--- START ---

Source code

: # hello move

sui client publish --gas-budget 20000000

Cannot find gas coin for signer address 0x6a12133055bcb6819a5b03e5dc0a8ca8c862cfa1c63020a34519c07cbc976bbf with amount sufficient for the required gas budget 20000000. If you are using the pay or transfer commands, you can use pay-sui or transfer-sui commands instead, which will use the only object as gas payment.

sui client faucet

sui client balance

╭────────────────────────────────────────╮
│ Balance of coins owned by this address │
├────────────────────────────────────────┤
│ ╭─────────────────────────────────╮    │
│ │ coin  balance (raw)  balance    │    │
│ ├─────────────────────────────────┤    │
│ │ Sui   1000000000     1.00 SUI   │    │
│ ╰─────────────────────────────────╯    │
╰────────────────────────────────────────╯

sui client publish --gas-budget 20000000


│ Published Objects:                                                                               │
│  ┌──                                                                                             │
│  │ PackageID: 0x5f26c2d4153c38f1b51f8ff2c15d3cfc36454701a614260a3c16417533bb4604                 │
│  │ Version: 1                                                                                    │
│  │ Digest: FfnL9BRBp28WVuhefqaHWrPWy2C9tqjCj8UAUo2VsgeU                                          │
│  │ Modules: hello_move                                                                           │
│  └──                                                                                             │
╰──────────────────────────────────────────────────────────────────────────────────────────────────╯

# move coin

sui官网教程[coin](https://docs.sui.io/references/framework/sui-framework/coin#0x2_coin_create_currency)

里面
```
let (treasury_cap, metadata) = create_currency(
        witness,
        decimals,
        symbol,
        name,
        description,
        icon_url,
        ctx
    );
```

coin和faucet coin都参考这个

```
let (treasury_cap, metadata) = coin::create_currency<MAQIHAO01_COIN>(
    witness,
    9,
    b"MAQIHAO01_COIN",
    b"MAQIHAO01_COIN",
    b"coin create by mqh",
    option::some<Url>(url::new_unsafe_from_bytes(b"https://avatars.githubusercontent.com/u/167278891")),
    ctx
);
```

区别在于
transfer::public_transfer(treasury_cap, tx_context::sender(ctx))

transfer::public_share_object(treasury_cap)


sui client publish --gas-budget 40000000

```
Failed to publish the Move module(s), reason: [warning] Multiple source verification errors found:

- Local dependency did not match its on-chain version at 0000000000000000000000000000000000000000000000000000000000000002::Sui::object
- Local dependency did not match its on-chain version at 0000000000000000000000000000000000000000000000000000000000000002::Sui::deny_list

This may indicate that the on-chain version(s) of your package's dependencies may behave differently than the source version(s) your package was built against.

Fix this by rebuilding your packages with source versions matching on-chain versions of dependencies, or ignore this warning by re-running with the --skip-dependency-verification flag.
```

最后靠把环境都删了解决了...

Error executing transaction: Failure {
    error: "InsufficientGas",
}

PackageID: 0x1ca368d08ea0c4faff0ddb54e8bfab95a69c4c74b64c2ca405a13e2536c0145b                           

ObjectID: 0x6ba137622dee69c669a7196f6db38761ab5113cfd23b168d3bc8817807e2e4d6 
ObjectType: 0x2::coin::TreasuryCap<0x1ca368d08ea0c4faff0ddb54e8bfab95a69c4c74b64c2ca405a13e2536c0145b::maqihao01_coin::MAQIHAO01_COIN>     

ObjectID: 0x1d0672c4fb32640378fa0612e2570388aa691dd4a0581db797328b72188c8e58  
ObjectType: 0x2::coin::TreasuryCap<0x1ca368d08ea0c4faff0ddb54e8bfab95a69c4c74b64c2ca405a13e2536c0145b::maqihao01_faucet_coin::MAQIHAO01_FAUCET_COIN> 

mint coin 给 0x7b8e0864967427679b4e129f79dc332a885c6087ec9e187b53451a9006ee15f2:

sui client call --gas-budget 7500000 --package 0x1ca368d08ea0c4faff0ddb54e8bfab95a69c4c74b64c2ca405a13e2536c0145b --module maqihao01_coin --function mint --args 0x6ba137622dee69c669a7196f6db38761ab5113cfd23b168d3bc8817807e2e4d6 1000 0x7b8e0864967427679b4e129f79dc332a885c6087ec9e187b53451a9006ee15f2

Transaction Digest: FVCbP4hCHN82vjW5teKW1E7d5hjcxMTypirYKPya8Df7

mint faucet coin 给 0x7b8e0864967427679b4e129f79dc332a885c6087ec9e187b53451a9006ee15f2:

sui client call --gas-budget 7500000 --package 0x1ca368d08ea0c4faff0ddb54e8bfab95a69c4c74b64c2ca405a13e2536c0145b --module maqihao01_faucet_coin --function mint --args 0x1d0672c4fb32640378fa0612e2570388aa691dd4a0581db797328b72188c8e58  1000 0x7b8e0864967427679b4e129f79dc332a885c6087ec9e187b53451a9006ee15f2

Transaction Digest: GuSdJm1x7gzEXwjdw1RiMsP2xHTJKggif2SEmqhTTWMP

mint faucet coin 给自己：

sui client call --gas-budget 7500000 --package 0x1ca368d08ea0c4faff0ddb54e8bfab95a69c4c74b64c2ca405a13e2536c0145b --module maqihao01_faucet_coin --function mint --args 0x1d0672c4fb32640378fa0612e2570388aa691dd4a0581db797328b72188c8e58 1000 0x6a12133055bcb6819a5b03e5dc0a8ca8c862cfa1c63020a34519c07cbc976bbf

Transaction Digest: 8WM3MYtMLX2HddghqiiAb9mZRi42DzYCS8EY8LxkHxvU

--- END ---

* **WHAT THE TASK REQUIRES**
For this exercise, copy each line from the listing above that has the word "Digest".

* **YOUR SOLUTION**
│  │ Digest: FfnL9BRBp28WVuhefqaHWrPWy2C9tqjCj8UAUo2VsgeU                                          │
Transaction Digest: FVCbP4hCHN82vjW5teKW1E7d5hjcxMTypirYKPya8Df7
Transaction Digest: GuSdJm1x7gzEXwjdw1RiMsP2xHTJKggif2SEmqhTTWMP
Transaction Digest: 8WM3MYtMLX2HddghqiiAb9mZRi42DzYCS8EY8LxkHxvU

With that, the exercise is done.